LINDQUIST: You have to get the parents involved. The parents are so negative on manufacturing, so they steer the kids away from it. The school system pushes them to college, and the parents push them to some kind of clean industry or clean job.
RINARD: I went to, at the time, one of the wealthiest high schools in the state: little old Godwin High School. We were the school that GM and Lear paid the taxes on. We had the most amazing auto shop, wood shop, machine shop in this incredible facility. Most of that is all gone.
CONSUMER TASTES
Many experts have described sitting as the new smoking. How is the wellness movement impacting your business and how do you expect it to drive design in the future?
RINARD: The whole wellness movement is definitely a trend worth watching. I think it’s this whole idea of mind, body and soul — if you want to think about it in that holistic way — has been (on) a little bit of the pendulum moving. You’ve probably all experienced this where there was this time where no one had a space, everyone was mobile and nobody should have a space. I would describe that as pounding a square peg through the round hole, where (now) you’re seeing a shift backward where people do need private space. They need collaborative space. It’s what you’d call a variety of place.
HASSE: I think the key is balance. As you said, the pendulum has swung to the more open plan, lower-height workstations and that kind of thing. Then all of sudden the noise level and distraction level was driving people nuts, and there was nowhere to go for privacy. The whole worker thing has changed so dramatically and people are trying to optimize the real estate at the same time and have less real estate per person.
With more open spaces, obviously, the overall floor plan of workstations has shrunk. How has that impacted your business?
HARTEN: With collaborative spaces, we are outfitting the same number of offices for far less revenue because of the things you’ve outlined.
BUNDY: It wasn’t that many years ago where you could sell a workstation for $4,000. Today, a pretty rich workstation is $1,500. So you think about what we had to do, and that’s led to diversification to a lot of this lounge furniture and acquisitions for fabric companies. It’s pretty amazing.
HASSE: We had our two-day planning meeting yesterday, and I kicked it off by explaining that we’re manufacturing workstations for 80-percent off, where we used to sell for 65-percent off. We used to be 67-inch-high panels, now we’re 48 or 54 (inches). So the dollars per person of what customers are buying is down dramatically, which is why there is that margin challenge.
Are you adding value back in with technology and power integration?
HARTEN: Certainly. Getting power out to the middle of the floor is becoming one of the biggest challenges for our customers.
BUNDY: The integration of technology into the walls of furniture — I hear a lot of people saying be careful with that because the technology that you integrate today will be obsolete in three months.
HARTEN: We look at how you connect, then those connections are what we will update. Right now, you have USB and regular power and those things may morph and change, but you’re not building to a specific device. It’s the only way to succeed.
If there was one major disruptor for the office furniture industry in 2016, what would it be?

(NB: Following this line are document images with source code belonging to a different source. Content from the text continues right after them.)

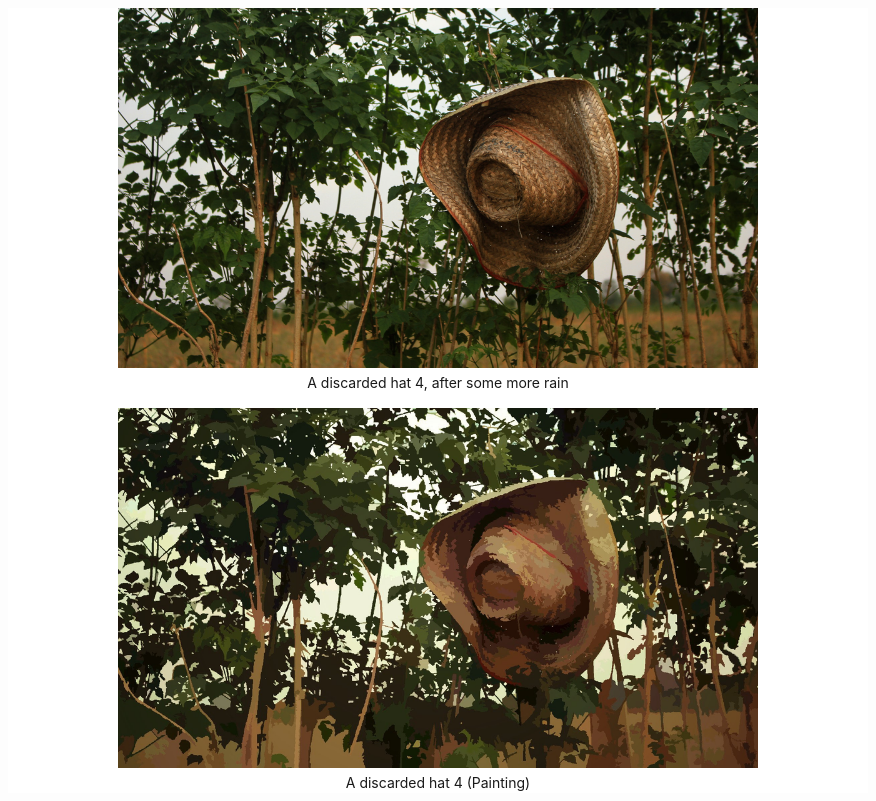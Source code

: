 <figure style="text-align:center;">
    <img src="/assets/images/wallpaper/IMG_20240306_1019_e.jpg" alt="A discarded hat 4" width="640" height="360"/>
    <figcaption>A discarded hat 4, after some more rain</figcaption>
</figure>

<figure style="text-align:center;">
    <img src="/assets/images/wallpaper/IMG_20240306_1019_p.jpg" alt="A discarded hat 4" width="640" height="360"/>
    <figcaption>A discarded hat 4 (Painting)</figcaption>
</figure>
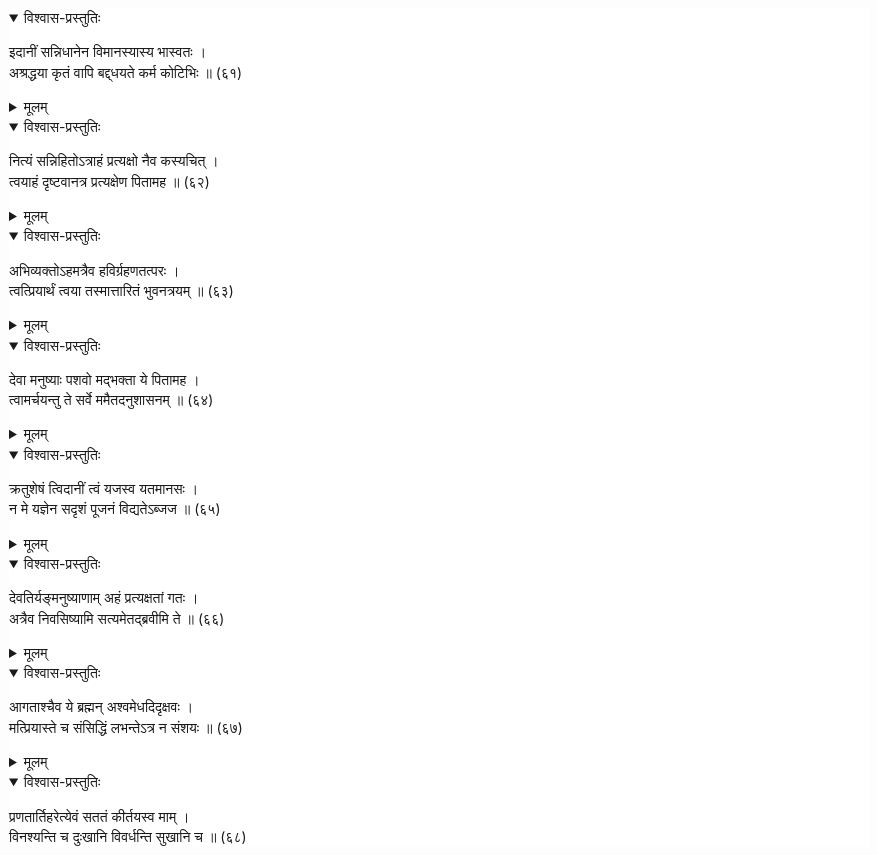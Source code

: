 <details open><summary>विश्वास-प्रस्तुतिः</summary>

इदानीं सन्निधानेन विमानस्यास्य भास्वतः ।  
अश्रद्धया कृतं वापि बद्द्धयते कर्म कोटिभिः ॥ (६१)
</details>

<details><summary>मूलम्</summary></details>

<details open><summary>विश्वास-प्रस्तुतिः</summary>

नित्यं सन्निहितोऽत्राहं प्रत्यक्षो नैव कस्यचित् ।  
त्वयाहं दृष्टवानत्र प्रत्यक्षेण पितामह ॥ (६२)
</details>

<details><summary>मूलम्</summary></details>

<details open><summary>विश्वास-प्रस्तुतिः</summary>

अभिव्यक्तोऽहमत्रैव हविर्ग्रहणतत्परः ।  
त्वत्प्रियार्थं त्वया तस्मात्तारितं भुवनत्रयम् ॥ (६३)
</details>

<details><summary>मूलम्</summary></details>

<details open><summary>विश्वास-प्रस्तुतिः</summary>

देवा मनुष्याः पशवो मद्भक्ता ये पितामह ।  
त्वामर्चयन्तु ते सर्वे ममैतदनुशासनम् ॥ (६४)
</details>

<details><summary>मूलम्</summary></details>

<details open><summary>विश्वास-प्रस्तुतिः</summary>

क्रतुशेषं त्विदानीं त्वं यजस्व यतमानसः ।  
न मे यज्ञेन सदृशं पूजनं विद्यतेऽब्जज ॥ (६५)
</details>

<details><summary>मूलम्</summary></details>

<details open><summary>विश्वास-प्रस्तुतिः</summary>

देवतिर्यङ्मनुष्याणाम् अहं प्रत्यक्षतां गतः ।  
अत्रैव निवसिष्यामि सत्यमेतद्ब्रवीमि ते ॥ (६६)
</details>

<details><summary>मूलम्</summary></details>

<details open><summary>विश्वास-प्रस्तुतिः</summary>

आगताश्चैव ये ब्रह्मन् अश्वमेधदिदृक्षवः ।  
मत्प्रियास्ते च संसिद्धिं लभन्तेऽत्र न संशयः ॥ (६७)
</details>

<details><summary>मूलम्</summary></details>

<details open><summary>विश्वास-प्रस्तुतिः</summary>

प्रणतार्तिहरेत्येवं सततं कीर्तयस्व माम् ।  
विनश्यन्ति च दुःखानि विवर्धन्ति सुखानि च ॥ (६८)
</details>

LINDQUIST: $40 a barrel of oil is a blessing and a problem at the same time. It’s a pretty major disruption right now.
RINARD: China’s economy softening has created some really interesting things in my little piece of the world. The value of steel to be recycled and the commodity market has tanked to a point where corrugated is very difficult to get recycled.
HARTEN: I wonder if corporate and office security is going to become an issue that somehow might impact what we do. It is on the minds of our members and customers. What is it that they are now going to want or is there anything that our industry will be able to provide? I don’t think we’re hearing it yet, but because we’ve had seven (terrorist attacks) this year and other (incidents), I’m wondering whether or not it’s going to start becoming a bigger thing.